Soldier's mom helps get laptops for wounded servicemembers
Stars and Stripes
ARLINGTON, Va. — Any deployed servicemember can talk about the lifeline the Internet represents when it comes to staying connected to loved ones back home.
But as Laura Brown of Cody, Wyo., knows, that same lifeline is just as important when you are lying helpless in a hospital bed, with time hanging heavy and nothing but pain and bad memories to kill it.
After striking up an e-mail friendship last October with the mother of a young Iraq veteran at Walter Reed Army Medical Center in Washington who was in that very fix, Brown, 50, decided to try and help him, she told Stars and Stripes.
“He was a multiple amputee and he had been in rehab for a long, long time,” Brown said. “His mother said the one thing he wished he had was a laptop computer.”
Brown herself has limited mobility from repeated knee surgeries and suffers from traumatic brain injury from a bad fall down some stairs in 2005.
“In the condition I’m in, I understand the isolation of not being able to be with my buds,” Brown said. “I’m sure it must be 10 times worse for [wounded servicemembers], with their buds at war.”
But at Walter Reed, as Brown learned, “There was only one public computer in the entire rehab center.”
Brown’s own son, Army Reserve Spc. Johnny Barker, 25, a light equipment operator, had returned home safely from his Iraq deployment with the XVIII Airborne Corps in March 2004. But she couldn’t get the Walter Reed amputee out of her mind, she said.
“I thought, if each of my buddies would donate about $3 each, we could buy this guy a laptop,” Brown said.
So Brown hit her e-mail address book and the Internet, and began soliciting friends and even strangers for donations.

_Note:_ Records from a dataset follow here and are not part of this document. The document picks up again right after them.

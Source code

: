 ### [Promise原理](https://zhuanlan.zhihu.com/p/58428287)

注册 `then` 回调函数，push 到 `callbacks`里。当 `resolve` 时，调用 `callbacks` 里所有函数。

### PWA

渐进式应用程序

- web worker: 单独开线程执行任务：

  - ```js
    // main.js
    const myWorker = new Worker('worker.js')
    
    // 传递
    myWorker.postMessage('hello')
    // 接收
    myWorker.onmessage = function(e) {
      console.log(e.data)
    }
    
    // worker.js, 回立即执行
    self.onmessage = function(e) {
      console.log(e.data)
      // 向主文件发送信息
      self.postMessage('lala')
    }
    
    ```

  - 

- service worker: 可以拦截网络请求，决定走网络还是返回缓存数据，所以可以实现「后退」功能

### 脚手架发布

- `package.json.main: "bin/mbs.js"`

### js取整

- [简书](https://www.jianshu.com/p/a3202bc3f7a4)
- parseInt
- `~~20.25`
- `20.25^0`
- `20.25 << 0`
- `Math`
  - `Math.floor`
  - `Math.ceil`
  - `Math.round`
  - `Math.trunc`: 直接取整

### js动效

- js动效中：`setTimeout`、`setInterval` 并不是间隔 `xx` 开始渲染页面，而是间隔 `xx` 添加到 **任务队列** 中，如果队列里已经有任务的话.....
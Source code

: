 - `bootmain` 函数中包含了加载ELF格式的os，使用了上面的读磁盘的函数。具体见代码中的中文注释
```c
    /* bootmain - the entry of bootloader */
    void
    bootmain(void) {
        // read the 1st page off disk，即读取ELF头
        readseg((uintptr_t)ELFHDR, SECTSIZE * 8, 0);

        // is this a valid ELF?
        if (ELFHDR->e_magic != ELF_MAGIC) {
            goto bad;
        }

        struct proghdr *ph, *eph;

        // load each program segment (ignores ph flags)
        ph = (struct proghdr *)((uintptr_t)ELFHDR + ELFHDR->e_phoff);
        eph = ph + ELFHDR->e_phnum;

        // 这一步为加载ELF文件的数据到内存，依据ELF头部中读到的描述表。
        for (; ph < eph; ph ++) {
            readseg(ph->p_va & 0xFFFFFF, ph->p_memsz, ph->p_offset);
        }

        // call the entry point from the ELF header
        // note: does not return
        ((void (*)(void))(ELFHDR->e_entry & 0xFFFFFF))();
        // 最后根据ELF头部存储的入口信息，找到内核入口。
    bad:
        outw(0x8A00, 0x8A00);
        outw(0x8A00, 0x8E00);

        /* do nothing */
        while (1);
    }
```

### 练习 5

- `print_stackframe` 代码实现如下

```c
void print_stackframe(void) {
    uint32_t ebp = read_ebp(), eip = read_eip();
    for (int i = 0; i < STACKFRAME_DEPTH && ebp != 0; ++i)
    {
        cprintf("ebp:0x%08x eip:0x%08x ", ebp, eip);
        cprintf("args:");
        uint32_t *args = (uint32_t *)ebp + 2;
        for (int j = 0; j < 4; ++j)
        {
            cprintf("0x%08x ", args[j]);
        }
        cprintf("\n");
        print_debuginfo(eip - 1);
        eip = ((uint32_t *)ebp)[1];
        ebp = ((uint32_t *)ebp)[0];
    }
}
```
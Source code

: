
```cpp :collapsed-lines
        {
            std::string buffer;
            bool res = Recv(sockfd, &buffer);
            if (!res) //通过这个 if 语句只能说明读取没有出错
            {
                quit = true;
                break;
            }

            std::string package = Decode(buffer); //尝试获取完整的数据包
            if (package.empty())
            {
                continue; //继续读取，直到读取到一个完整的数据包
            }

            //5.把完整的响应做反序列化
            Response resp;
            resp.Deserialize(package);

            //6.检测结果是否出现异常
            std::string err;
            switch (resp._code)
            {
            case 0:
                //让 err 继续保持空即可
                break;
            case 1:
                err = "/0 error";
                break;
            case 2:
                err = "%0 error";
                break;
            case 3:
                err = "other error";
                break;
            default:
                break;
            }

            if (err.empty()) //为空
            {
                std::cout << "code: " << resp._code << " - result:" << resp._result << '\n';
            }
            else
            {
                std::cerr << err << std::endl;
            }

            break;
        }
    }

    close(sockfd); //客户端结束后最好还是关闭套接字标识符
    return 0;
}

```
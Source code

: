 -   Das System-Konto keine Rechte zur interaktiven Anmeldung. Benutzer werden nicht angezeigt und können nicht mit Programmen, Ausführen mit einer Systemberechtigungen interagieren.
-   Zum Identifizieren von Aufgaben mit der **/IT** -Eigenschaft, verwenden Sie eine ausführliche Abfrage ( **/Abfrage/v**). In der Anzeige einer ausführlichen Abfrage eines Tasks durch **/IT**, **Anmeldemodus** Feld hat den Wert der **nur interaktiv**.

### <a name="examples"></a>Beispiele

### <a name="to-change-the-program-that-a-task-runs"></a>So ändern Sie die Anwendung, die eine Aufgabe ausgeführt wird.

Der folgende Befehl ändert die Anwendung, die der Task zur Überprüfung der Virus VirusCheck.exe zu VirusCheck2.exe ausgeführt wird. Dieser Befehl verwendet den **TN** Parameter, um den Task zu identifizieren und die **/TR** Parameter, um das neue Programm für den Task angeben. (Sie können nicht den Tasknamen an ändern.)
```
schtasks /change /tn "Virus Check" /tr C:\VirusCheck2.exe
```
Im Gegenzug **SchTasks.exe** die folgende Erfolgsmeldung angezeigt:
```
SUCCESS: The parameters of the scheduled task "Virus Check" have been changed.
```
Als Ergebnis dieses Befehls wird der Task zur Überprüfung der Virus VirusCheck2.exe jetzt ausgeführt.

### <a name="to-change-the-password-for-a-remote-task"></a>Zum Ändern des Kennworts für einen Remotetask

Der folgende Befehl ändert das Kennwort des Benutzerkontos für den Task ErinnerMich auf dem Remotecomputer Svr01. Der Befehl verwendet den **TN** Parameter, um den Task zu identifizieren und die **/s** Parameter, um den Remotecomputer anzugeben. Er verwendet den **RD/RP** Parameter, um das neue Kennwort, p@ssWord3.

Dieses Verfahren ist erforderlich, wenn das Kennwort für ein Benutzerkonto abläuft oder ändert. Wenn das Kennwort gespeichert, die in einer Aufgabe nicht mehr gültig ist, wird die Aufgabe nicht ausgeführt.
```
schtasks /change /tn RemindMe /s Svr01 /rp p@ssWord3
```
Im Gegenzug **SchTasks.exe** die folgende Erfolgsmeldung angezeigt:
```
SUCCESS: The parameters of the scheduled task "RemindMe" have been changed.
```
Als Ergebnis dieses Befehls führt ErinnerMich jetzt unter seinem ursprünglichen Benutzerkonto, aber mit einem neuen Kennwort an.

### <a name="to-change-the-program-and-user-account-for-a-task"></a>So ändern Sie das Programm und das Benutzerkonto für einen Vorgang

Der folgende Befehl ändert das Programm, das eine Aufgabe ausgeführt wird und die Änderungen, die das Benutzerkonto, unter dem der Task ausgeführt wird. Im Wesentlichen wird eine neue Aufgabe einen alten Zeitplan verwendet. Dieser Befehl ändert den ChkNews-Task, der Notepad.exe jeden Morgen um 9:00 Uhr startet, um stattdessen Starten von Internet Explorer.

As it turned out, the amputee at Walter Reed was given a laptop by another charity organization before Brown raised enough to purchase him a laptop, she said. But the heartfelt responses, particularly from strangers, got the Wyoming mom thinking.
“I knew if there was one out there who needed a laptop, there were more.”
So she set a goal: to raise enough funds to buy four new laptops, complete with Web cameras, for soldiers recovering from their war injuries in one of the military’s large rehabilitation hospitals.
Brown set up Laptops for the Wounded as a tax-deductible, charitable nonprofit organization, and developed a Web site to promote her effort, www.laptopsforthewounded.com.
In the year that she has been working on the project, Brown has raised $8,000 — enough to buy and send four laptops with webcams to Walter Reed Medical Center in Washington; three laptops with cameras to Balboa Naval Medical Center in San Diego; and one to the Brooke Army Medical Center in San Antonio, she said.